Required work :: Excluding any images, copy all of the lines below precisely as written.
--------------------------------------------------
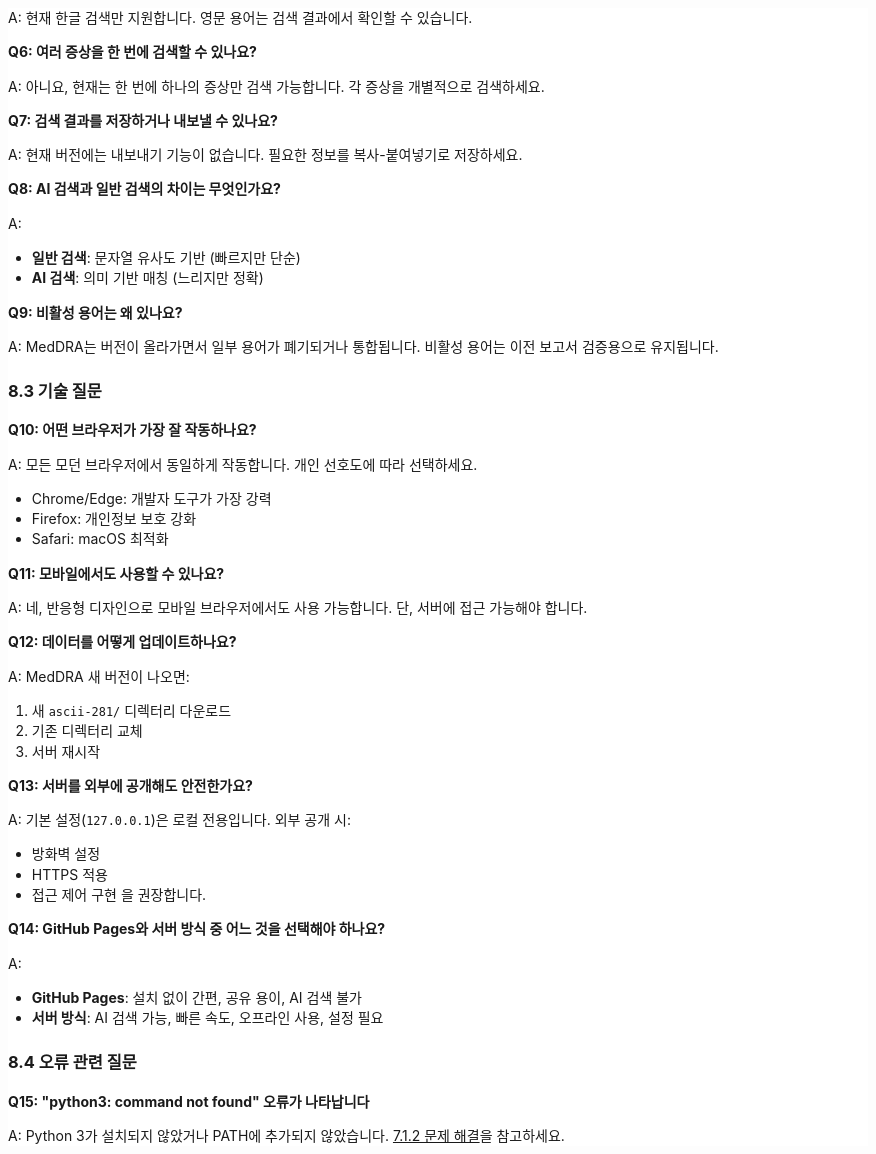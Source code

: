 A: 현재 한글 검색만 지원합니다. 영문 용어는 검색 결과에서 확인할 수 있습니다.

**Q6: 여러 증상을 한 번에 검색할 수 있나요?**

A: 아니요, 현재는 한 번에 하나의 증상만 검색 가능합니다. 각 증상을 개별적으로 검색하세요.

**Q7: 검색 결과를 저장하거나 내보낼 수 있나요?**

A: 현재 버전에는 내보내기 기능이 없습니다. 필요한 정보를 복사-붙여넣기로 저장하세요.

**Q8: AI 검색과 일반 검색의 차이는 무엇인가요?**

A:
- **일반 검색**: 문자열 유사도 기반 (빠르지만 단순)
- **AI 검색**: 의미 기반 매칭 (느리지만 정확)

**Q9: 비활성 용어는 왜 있나요?**

A: MedDRA는 버전이 올라가면서 일부 용어가 폐기되거나 통합됩니다. 비활성 용어는 이전 보고서 검증용으로 유지됩니다.

### 8.3 기술 질문

**Q10: 어떤 브라우저가 가장 잘 작동하나요?**

A: 모든 모던 브라우저에서 동일하게 작동합니다. 개인 선호도에 따라 선택하세요.
- Chrome/Edge: 개발자 도구가 가장 강력
- Firefox: 개인정보 보호 강화
- Safari: macOS 최적화

**Q11: 모바일에서도 사용할 수 있나요?**

A: 네, 반응형 디자인으로 모바일 브라우저에서도 사용 가능합니다. 단, 서버에 접근 가능해야 합니다.

**Q12: 데이터를 어떻게 업데이트하나요?**

A: MedDRA 새 버전이 나오면:
1. 새 `ascii-281/` 디렉터리 다운로드
2. 기존 디렉터리 교체
3. 서버 재시작

**Q13: 서버를 외부에 공개해도 안전한가요?**

A: 기본 설정(`127.0.0.1`)은 로컬 전용입니다. 외부 공개 시:
- 방화벽 설정
- HTTPS 적용
- 접근 제어 구현
을 권장합니다.

**Q14: GitHub Pages와 서버 방식 중 어느 것을 선택해야 하나요?**

A:
- **GitHub Pages**: 설치 없이 간편, 공유 용이, AI 검색 불가
- **서버 방식**: AI 검색 가능, 빠른 속도, 오프라인 사용, 설정 필요

### 8.4 오류 관련 질문

**Q15: "python3: command not found" 오류가 나타납니다**

A: Python 3가 설치되지 않았거나 PATH에 추가되지 않았습니다. [7.1.2 문제 해결](#712-python-not-found-오류)을 참고하세요.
--------------------------------------------------
Exercise solution ::
Source code

: A: 현재 한글 검색만 지원합니다. 영문 용어는 검색 결과에서 확인할 수 있습니다.

**Q6: 여러 증상을 한 번에 검색할 수 있나요?**

A: 아니요, 현재는 한 번에 하나의 증상만 검색 가능합니다. 각 증상을 개별적으로 검색하세요.

**Q7: 검색 결과를 저장하거나 내보낼 수 있나요?**

A: 현재 버전에는 내보내기 기능이 없습니다. 필요한 정보를 복사-붙여넣기로 저장하세요.

**Q8: AI 검색과 일반 검색의 차이는 무엇인가요?**

A:
- **일반 검색**: 문자열 유사도 기반 (빠르지만 단순)
- **AI 검색**: 의미 기반 매칭 (느리지만 정확)

**Q9: 비활성 용어는 왜 있나요?**

A: MedDRA는 버전이 올라가면서 일부 용어가 폐기되거나 통합됩니다. 비활성 용어는 이전 보고서 검증용으로 유지됩니다.

### 8.3 기술 질문

**Q10: 어떤 브라우저가 가장 잘 작동하나요?**

A: 모든 모던 브라우저에서 동일하게 작동합니다. 개인 선호도에 따라 선택하세요.
- Chrome/Edge: 개발자 도구가 가장 강력
- Firefox: 개인정보 보호 강화
- Safari: macOS 최적화

**Q11: 모바일에서도 사용할 수 있나요?**

A: 네, 반응형 디자인으로 모바일 브라우저에서도 사용 가능합니다. 단, 서버에 접근 가능해야 합니다.

**Q12: 데이터를 어떻게 업데이트하나요?**

A: MedDRA 새 버전이 나오면:
1. 새 `ascii-281/` 디렉터리 다운로드
2. 기존 디렉터리 교체
3. 서버 재시작

**Q13: 서버를 외부에 공개해도 안전한가요?**

A: 기본 설정(`127.0.0.1`)은 로컬 전용입니다. 외부 공개 시:
- 방화벽 설정
- HTTPS 적용
- 접근 제어 구현
을 권장합니다.

**Q14: GitHub Pages와 서버 방식 중 어느 것을 선택해야 하나요?**

A:
- **GitHub Pages**: 설치 없이 간편, 공유 용이, AI 검색 불가
- **서버 방식**: AI 검색 가능, 빠른 속도, 오프라인 사용, 설정 필요

### 8.4 오류 관련 질문

**Q15: "python3: command not found" 오류가 나타납니다**

A: Python 3가 설치되지 않았거나 PATH에 추가되지 않았습니다. [7.1.2 문제 해결](#712-python-not-found-오류)을 참고하세요.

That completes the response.